▸ **Assignment**
Among the records that follow, set down only the lines from the one containing "there is a very" to the one containing "driver itself than", both included, exactly.

[Records provided]

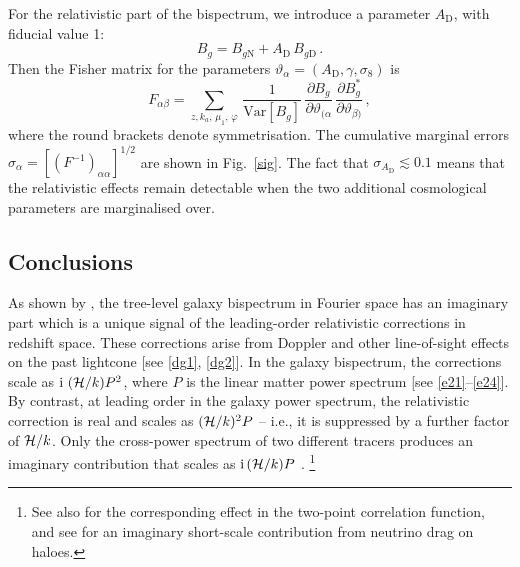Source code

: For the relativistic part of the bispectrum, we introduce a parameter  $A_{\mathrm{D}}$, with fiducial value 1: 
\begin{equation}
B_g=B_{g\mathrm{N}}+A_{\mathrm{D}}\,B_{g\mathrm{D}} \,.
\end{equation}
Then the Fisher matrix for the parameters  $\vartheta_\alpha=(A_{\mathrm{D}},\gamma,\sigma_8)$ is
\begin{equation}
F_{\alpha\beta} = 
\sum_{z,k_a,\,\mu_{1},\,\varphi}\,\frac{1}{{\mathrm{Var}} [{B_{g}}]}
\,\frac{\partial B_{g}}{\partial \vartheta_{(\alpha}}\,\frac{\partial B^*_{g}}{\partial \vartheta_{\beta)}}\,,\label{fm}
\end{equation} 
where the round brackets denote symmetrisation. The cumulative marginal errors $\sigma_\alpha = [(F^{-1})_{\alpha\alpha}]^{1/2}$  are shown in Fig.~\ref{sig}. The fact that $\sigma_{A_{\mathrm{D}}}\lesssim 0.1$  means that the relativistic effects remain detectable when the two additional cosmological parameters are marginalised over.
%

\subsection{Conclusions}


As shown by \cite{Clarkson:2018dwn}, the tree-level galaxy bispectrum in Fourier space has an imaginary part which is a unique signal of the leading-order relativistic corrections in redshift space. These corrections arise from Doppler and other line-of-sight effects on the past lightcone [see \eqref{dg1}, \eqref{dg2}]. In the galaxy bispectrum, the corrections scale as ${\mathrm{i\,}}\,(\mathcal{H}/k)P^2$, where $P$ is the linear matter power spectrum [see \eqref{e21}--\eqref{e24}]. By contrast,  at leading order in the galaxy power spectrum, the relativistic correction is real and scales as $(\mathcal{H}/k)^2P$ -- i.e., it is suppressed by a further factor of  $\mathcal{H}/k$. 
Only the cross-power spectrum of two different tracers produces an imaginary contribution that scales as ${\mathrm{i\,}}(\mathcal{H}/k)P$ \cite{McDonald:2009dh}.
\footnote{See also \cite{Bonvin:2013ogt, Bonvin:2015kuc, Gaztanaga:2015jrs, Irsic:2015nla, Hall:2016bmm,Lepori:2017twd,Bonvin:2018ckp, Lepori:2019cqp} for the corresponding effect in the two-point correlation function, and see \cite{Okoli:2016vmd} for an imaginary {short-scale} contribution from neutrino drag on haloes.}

[/Records provided]
[Records provided]

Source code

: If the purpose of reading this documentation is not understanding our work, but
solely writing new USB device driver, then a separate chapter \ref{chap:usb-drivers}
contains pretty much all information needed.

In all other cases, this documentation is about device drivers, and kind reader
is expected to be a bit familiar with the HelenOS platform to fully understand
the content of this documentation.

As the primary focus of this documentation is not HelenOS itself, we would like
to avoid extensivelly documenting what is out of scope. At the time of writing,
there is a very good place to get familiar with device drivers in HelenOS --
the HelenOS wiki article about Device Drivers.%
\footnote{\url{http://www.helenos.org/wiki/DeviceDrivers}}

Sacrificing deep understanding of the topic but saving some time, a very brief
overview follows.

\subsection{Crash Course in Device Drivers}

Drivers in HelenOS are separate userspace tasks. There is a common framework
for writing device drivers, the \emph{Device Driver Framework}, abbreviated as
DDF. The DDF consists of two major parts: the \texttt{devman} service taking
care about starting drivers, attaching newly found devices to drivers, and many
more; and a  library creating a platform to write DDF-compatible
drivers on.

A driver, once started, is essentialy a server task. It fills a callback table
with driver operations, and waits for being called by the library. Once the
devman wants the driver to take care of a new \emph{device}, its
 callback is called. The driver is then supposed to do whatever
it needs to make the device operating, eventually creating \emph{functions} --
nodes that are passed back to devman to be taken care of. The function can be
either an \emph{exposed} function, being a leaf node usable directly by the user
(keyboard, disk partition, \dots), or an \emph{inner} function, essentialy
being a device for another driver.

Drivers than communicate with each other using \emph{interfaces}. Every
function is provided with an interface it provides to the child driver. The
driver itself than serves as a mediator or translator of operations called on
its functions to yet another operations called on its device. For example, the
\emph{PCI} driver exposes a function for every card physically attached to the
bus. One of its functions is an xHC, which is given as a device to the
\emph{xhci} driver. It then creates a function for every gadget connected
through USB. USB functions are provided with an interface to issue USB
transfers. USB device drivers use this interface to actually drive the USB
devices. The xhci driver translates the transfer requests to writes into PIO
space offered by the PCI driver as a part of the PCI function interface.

[/Records provided]

▸ **Your solution**
there is a very good place to get familiar with device drivers in HelenOS --
the HelenOS wiki article about Device Drivers.%
\footnote{\url{http://www.helenos.org/wiki/DeviceDrivers}}

Sacrificing deep understanding of the topic but saving some time, a very brief
overview follows.

\subsection{Crash Course in Device Drivers}

Drivers in HelenOS are separate userspace tasks. There is a common framework
for writing device drivers, the \emph{Device Driver Framework}, abbreviated as
DDF. The DDF consists of two major parts: the \texttt{devman} service taking
care about starting drivers, attaching newly found devices to drivers, and many
more; and a  library creating a platform to write DDF-compatible
drivers on.

A driver, once started, is essentialy a server task. It fills a callback table
with driver operations, and waits for being called by the library. Once the
devman wants the driver to take care of a new \emph{device}, its
 callback is called. The driver is then supposed to do whatever
it needs to make the device operating, eventually creating \emph{functions} --
nodes that are passed back to devman to be taken care of. The function can be
either an \emph{exposed} function, being a leaf node usable directly by the user
(keyboard, disk partition, \dots), or an \emph{inner} function, essentialy
being a device for another driver.

Drivers than communicate with each other using \emph{interfaces}. Every
function is provided with an interface it provides to the child driver. The
driver itself than serves as a mediator or translator of operations called on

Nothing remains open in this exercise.